- Opening Delimiter -

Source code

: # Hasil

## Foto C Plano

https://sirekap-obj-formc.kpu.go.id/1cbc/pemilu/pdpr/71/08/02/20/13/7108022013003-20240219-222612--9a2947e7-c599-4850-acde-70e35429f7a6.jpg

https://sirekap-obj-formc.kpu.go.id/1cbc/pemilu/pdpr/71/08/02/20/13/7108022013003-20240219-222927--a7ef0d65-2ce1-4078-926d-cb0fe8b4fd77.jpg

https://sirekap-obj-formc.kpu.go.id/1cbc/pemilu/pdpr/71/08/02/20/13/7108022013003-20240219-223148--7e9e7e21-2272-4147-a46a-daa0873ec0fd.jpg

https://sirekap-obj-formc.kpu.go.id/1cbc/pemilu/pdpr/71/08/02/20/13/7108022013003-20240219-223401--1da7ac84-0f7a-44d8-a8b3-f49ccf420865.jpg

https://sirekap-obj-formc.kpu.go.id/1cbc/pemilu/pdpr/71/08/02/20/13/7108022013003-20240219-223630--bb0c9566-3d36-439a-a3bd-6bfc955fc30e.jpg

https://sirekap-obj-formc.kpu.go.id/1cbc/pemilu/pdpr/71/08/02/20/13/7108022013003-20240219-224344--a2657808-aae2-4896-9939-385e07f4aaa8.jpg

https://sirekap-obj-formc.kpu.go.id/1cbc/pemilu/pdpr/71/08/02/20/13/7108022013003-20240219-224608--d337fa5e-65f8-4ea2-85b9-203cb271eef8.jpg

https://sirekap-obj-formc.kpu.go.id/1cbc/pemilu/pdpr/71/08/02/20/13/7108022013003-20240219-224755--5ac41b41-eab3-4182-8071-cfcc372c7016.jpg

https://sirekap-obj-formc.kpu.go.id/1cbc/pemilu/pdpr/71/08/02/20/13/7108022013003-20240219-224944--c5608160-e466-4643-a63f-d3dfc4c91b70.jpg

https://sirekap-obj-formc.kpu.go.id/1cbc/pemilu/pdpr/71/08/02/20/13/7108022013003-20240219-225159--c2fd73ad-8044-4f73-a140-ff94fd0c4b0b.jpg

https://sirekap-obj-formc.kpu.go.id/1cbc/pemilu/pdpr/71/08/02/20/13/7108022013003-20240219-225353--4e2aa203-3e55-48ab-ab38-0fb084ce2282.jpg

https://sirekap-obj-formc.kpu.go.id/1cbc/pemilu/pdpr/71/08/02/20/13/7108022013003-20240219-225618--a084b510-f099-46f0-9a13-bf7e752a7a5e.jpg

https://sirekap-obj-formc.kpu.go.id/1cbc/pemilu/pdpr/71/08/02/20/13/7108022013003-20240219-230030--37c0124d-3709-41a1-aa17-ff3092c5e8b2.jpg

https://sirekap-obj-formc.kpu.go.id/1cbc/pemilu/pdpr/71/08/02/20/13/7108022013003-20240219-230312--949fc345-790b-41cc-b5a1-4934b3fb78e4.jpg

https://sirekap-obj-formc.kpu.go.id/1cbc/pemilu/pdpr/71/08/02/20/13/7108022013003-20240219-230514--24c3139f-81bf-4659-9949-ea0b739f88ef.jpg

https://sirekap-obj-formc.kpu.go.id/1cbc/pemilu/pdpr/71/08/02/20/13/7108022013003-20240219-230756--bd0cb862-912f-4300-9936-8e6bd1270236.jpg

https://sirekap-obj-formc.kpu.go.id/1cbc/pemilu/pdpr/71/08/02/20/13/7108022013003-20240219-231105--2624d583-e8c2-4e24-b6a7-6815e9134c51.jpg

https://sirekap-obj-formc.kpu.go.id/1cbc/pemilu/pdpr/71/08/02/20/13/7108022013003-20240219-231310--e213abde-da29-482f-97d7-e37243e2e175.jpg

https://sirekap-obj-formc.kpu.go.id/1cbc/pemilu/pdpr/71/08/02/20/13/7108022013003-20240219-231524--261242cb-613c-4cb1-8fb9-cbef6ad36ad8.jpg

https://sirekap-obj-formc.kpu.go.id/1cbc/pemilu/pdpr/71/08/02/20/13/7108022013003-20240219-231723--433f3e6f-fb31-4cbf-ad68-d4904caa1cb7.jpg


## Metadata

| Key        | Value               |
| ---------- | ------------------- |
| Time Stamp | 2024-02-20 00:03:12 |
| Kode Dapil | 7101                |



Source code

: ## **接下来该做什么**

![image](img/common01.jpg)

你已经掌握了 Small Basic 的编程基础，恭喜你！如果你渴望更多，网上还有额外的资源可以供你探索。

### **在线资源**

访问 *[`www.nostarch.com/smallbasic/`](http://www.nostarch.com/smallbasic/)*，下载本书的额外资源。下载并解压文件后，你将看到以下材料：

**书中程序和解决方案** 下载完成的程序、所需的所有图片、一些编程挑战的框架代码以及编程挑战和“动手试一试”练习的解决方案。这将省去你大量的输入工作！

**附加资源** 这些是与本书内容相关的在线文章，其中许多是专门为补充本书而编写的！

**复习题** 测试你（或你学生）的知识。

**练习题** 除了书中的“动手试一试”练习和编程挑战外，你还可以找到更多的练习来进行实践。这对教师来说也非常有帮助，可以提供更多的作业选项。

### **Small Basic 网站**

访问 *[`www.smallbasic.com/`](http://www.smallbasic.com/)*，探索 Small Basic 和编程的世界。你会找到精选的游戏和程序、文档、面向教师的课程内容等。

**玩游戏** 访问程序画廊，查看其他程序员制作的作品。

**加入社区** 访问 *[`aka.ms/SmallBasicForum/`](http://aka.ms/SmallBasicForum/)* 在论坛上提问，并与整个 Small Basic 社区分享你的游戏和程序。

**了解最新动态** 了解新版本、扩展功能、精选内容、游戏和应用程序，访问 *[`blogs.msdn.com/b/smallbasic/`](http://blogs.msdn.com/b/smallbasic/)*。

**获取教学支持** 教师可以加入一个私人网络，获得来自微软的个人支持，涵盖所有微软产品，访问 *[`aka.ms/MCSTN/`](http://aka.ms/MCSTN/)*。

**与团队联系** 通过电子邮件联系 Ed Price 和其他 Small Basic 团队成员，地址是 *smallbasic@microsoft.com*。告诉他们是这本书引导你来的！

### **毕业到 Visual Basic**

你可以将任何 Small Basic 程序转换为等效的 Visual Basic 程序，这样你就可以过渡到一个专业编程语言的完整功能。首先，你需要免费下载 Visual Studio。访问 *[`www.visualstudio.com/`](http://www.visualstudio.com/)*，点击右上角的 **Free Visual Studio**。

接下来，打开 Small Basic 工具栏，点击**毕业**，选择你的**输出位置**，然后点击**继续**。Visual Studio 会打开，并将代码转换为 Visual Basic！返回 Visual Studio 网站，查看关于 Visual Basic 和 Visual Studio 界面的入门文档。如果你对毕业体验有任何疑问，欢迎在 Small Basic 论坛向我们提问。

- Closing Delimiter -

PROBLEM STATEMENT: In the listing above, find each line with the word "Visual" and copy it out.

RESPONSE AREA:
### **毕业到 Visual Basic**
你可以将任何 Small Basic 程序转换为等效的 Visual Basic 程序，这样你就可以过渡到一个专业编程语言的完整功能。首先，你需要免费下载 Visual Studio。访问 *[`www.visualstudio.com/`](http://www.visualstudio.com/)*，点击右上角的 **Free Visual Studio**。
接下来，打开 Small Basic 工具栏，点击**毕业**，选择你的**输出位置**，然后点击**继续**。Visual Studio 会打开，并将代码转换为 Visual Basic！返回 Visual Studio 网站，查看关于 Visual Basic 和 Visual Studio 界面的入门文档。如果你对毕业体验有任何疑问，欢迎在 Small Basic 论坛向我们提问。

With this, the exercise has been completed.